Required action - Work out the number of lines that hold "строку" in the listing, and give that number with no other text.

Supplied data -
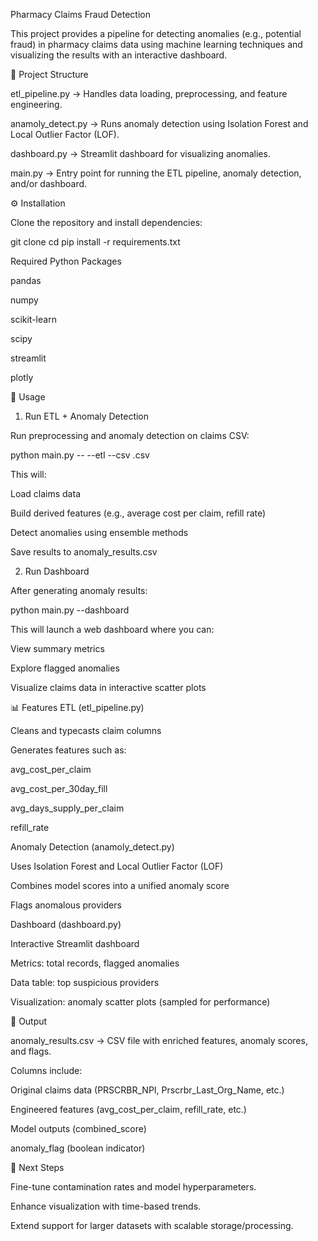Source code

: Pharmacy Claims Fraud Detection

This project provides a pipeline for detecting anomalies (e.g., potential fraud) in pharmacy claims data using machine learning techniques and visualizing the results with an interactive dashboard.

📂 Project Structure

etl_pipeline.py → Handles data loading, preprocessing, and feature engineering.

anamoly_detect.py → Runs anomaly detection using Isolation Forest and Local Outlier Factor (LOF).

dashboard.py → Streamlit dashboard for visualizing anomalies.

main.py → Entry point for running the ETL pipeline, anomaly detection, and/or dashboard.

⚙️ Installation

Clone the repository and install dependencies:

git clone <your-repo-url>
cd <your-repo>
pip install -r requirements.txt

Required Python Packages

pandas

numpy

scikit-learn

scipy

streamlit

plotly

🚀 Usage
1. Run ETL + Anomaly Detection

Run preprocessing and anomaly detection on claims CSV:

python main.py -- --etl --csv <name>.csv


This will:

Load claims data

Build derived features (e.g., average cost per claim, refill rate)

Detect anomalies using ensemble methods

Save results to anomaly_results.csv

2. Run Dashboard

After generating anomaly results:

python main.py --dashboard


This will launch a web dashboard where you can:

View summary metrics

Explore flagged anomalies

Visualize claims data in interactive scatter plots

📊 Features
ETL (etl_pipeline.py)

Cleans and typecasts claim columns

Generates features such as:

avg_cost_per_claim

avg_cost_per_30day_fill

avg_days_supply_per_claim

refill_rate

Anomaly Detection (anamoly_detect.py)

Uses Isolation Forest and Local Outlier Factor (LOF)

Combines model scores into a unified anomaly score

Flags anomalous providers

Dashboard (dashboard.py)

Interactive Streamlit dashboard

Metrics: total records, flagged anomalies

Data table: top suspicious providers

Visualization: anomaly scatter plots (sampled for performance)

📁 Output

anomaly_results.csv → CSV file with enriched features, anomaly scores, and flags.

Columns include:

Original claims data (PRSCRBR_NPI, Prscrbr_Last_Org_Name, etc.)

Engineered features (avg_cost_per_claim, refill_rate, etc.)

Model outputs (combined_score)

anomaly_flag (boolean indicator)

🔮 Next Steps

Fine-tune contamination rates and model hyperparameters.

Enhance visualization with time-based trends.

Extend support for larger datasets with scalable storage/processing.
--
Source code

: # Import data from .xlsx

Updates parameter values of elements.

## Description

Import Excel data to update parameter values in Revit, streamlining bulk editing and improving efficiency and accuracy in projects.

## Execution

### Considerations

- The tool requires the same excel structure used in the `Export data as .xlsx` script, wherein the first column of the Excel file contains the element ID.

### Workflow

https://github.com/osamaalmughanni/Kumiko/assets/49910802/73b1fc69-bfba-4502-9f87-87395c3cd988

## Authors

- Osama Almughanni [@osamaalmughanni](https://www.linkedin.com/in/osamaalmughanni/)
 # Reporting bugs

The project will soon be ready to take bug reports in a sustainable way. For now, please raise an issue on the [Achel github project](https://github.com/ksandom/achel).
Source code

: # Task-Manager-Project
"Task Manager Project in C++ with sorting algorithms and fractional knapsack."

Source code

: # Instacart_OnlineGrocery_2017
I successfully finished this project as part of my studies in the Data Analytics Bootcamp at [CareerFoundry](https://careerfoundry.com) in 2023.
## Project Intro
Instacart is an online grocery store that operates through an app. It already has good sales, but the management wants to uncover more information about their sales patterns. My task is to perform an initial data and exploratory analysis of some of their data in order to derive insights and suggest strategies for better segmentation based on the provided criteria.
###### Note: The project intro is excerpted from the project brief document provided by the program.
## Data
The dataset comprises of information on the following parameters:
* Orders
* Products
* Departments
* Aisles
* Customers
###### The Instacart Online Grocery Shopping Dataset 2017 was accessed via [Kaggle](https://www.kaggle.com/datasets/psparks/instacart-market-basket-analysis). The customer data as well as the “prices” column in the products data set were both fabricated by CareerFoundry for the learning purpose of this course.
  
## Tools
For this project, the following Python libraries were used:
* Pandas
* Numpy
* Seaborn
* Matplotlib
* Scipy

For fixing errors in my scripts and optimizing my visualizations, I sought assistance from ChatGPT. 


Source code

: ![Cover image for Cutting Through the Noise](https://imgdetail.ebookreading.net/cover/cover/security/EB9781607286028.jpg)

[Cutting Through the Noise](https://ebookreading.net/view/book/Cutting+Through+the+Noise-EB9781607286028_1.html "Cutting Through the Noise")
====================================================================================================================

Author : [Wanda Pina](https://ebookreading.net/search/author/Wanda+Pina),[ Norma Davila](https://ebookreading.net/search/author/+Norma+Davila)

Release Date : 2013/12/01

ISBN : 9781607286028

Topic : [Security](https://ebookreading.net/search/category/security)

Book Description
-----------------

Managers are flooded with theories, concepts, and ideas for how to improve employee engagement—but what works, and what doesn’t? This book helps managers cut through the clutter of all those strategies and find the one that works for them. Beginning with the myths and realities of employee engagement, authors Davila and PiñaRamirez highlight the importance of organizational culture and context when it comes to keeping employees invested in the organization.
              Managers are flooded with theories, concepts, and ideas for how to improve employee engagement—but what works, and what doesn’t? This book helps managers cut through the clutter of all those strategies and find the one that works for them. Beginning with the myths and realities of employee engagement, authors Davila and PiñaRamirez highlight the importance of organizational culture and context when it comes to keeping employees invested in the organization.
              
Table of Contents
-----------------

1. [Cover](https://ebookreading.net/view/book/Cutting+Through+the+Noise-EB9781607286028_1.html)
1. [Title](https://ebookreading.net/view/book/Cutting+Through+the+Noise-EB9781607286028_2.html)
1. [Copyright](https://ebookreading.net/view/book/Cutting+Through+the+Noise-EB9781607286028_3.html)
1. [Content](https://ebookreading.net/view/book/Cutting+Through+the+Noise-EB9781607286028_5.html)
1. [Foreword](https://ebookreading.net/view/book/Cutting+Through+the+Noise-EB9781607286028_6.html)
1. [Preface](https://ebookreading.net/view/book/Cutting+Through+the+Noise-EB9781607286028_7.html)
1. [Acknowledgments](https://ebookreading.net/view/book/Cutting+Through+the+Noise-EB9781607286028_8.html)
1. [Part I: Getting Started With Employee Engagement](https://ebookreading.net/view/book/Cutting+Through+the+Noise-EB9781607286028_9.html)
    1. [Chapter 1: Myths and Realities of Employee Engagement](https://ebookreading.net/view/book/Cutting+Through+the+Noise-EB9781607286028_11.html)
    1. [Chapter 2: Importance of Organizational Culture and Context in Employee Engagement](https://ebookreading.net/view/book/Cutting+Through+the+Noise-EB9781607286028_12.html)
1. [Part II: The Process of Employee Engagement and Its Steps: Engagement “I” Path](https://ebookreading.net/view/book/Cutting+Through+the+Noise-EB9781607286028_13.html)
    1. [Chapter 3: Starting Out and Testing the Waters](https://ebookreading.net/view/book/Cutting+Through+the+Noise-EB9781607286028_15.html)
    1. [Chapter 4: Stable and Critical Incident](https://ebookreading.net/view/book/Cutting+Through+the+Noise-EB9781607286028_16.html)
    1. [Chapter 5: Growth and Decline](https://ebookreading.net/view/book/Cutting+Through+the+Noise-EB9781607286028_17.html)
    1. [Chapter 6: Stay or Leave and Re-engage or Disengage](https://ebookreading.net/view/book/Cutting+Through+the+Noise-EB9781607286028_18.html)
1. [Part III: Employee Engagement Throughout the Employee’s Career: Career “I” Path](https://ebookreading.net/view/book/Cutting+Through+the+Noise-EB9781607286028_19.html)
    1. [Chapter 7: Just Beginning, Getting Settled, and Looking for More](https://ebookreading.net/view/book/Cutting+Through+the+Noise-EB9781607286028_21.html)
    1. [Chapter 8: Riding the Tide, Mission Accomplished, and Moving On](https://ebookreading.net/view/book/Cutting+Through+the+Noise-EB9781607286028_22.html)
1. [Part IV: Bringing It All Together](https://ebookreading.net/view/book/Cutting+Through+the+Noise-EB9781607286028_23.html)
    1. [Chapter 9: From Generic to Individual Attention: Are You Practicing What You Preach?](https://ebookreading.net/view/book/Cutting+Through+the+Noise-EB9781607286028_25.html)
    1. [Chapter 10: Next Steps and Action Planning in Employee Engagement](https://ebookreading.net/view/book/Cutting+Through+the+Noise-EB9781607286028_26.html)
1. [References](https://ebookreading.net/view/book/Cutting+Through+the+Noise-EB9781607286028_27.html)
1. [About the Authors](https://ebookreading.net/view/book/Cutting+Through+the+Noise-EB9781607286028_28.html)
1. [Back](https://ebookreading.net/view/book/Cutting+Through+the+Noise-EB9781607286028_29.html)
--
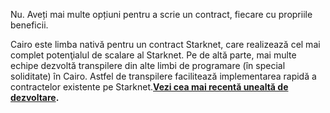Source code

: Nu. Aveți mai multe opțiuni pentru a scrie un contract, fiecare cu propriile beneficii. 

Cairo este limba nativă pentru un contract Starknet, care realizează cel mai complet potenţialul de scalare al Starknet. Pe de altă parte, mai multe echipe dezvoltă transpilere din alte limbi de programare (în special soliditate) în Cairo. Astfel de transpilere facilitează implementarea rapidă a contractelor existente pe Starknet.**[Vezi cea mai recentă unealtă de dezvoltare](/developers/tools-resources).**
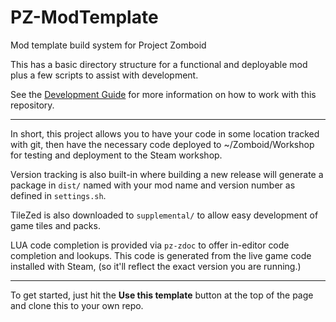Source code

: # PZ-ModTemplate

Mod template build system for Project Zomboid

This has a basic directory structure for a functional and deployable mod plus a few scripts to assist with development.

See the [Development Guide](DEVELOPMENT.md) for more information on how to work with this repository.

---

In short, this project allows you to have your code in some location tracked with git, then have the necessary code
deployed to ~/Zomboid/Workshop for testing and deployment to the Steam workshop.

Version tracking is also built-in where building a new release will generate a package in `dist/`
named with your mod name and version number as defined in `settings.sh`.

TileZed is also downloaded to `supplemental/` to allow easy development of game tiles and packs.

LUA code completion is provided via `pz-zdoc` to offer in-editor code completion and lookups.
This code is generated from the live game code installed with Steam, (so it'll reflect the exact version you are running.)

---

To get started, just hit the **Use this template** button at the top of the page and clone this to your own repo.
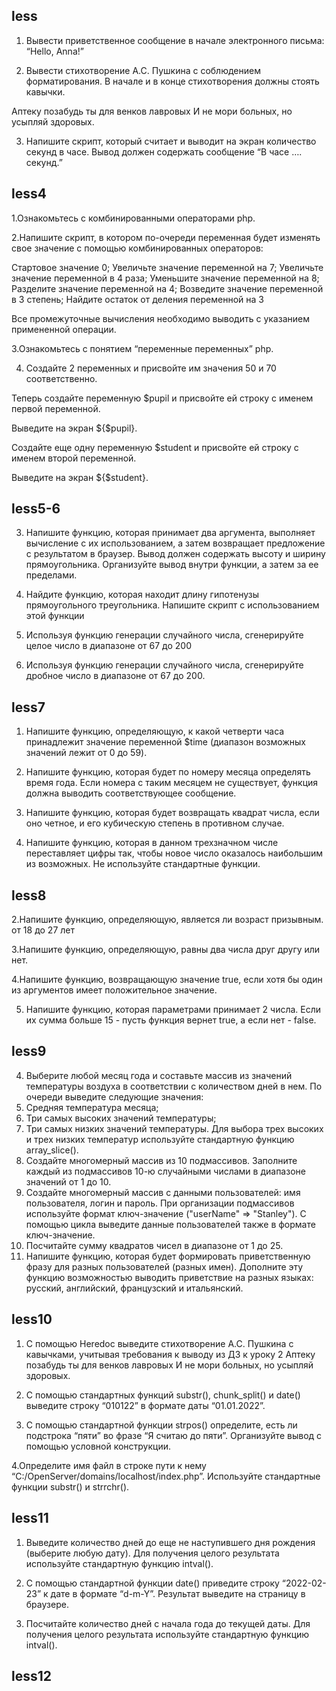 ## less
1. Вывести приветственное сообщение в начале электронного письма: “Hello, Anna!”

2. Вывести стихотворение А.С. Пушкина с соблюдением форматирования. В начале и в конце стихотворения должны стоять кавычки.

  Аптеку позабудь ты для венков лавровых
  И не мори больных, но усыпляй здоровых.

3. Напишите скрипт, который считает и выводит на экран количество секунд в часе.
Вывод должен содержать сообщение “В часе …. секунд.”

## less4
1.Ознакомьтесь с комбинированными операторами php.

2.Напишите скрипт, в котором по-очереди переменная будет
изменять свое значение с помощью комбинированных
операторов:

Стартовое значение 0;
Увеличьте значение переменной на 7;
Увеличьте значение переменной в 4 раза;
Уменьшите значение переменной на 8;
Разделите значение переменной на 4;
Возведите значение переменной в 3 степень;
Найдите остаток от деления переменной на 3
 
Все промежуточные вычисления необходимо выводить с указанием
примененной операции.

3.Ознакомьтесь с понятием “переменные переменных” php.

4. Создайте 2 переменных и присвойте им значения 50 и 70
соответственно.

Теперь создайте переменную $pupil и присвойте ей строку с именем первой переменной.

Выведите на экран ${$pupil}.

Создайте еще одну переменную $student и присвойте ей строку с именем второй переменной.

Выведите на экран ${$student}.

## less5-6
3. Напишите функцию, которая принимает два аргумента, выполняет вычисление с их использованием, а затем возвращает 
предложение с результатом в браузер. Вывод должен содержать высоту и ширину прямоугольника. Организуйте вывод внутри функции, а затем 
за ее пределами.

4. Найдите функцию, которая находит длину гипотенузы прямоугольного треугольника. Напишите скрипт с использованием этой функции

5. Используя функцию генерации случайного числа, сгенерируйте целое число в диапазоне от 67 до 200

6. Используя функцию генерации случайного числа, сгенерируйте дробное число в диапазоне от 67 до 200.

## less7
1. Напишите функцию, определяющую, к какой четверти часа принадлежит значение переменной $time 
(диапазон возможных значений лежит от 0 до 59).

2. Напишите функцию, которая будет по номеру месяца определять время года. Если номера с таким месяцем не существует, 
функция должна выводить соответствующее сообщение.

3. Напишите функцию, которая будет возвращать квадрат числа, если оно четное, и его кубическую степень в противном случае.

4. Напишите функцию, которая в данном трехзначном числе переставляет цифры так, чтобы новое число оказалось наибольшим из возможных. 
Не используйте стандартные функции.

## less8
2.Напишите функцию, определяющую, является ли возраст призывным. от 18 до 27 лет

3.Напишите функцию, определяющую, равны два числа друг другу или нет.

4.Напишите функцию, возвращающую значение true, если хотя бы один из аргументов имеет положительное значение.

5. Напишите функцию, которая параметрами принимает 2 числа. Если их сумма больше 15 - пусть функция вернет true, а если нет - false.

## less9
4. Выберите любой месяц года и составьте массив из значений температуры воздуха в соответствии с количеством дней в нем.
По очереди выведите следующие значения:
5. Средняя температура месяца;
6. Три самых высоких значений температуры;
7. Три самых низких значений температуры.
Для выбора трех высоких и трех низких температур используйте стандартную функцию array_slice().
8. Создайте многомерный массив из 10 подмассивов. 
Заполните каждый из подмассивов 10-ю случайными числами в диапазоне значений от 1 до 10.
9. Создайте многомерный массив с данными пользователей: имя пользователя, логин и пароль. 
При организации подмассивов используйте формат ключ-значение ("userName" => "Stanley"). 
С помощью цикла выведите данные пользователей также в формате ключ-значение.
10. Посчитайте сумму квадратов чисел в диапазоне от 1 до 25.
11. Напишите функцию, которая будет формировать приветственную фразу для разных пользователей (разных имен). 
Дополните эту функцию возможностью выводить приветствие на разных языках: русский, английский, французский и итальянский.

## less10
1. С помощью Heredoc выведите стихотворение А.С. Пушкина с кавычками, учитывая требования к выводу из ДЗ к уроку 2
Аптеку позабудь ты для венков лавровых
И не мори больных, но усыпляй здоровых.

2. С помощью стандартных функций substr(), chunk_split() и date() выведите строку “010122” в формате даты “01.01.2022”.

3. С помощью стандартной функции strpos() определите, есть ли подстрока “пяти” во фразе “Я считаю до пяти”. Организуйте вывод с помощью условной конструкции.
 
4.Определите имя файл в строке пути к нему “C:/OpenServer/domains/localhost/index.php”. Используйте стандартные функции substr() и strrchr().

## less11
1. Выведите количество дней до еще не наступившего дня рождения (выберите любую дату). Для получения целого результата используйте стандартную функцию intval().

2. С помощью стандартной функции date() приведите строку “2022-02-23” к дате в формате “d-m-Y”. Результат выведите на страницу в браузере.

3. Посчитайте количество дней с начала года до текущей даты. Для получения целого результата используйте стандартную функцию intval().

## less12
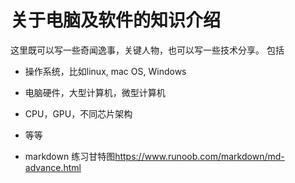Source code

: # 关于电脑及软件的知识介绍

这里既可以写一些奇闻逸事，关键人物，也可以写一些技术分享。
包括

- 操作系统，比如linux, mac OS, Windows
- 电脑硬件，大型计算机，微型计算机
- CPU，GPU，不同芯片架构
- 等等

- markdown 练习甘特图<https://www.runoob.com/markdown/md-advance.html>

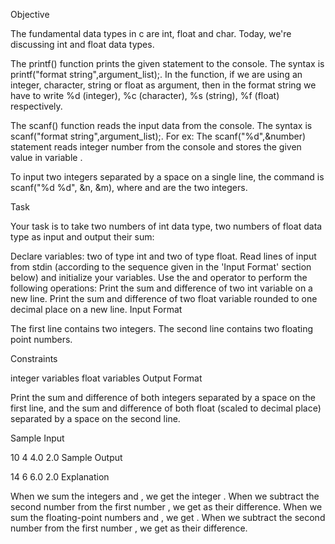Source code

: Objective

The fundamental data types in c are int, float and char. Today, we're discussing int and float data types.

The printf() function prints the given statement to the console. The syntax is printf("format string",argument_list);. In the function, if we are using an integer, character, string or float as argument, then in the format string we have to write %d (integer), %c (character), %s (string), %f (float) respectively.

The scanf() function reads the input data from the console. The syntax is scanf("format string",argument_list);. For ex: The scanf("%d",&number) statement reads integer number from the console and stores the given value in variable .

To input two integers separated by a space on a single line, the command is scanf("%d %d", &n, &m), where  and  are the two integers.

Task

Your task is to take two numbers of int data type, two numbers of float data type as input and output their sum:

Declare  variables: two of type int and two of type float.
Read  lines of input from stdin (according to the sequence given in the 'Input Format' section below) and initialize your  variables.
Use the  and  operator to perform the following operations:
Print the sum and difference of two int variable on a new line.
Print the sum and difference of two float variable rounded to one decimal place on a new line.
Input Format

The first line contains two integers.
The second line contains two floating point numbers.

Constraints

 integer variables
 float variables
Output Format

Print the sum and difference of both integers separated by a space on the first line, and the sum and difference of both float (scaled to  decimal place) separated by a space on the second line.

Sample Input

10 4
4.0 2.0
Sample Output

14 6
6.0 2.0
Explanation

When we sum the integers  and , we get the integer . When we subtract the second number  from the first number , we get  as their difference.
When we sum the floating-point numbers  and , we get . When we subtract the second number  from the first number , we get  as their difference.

Solution to this task - 4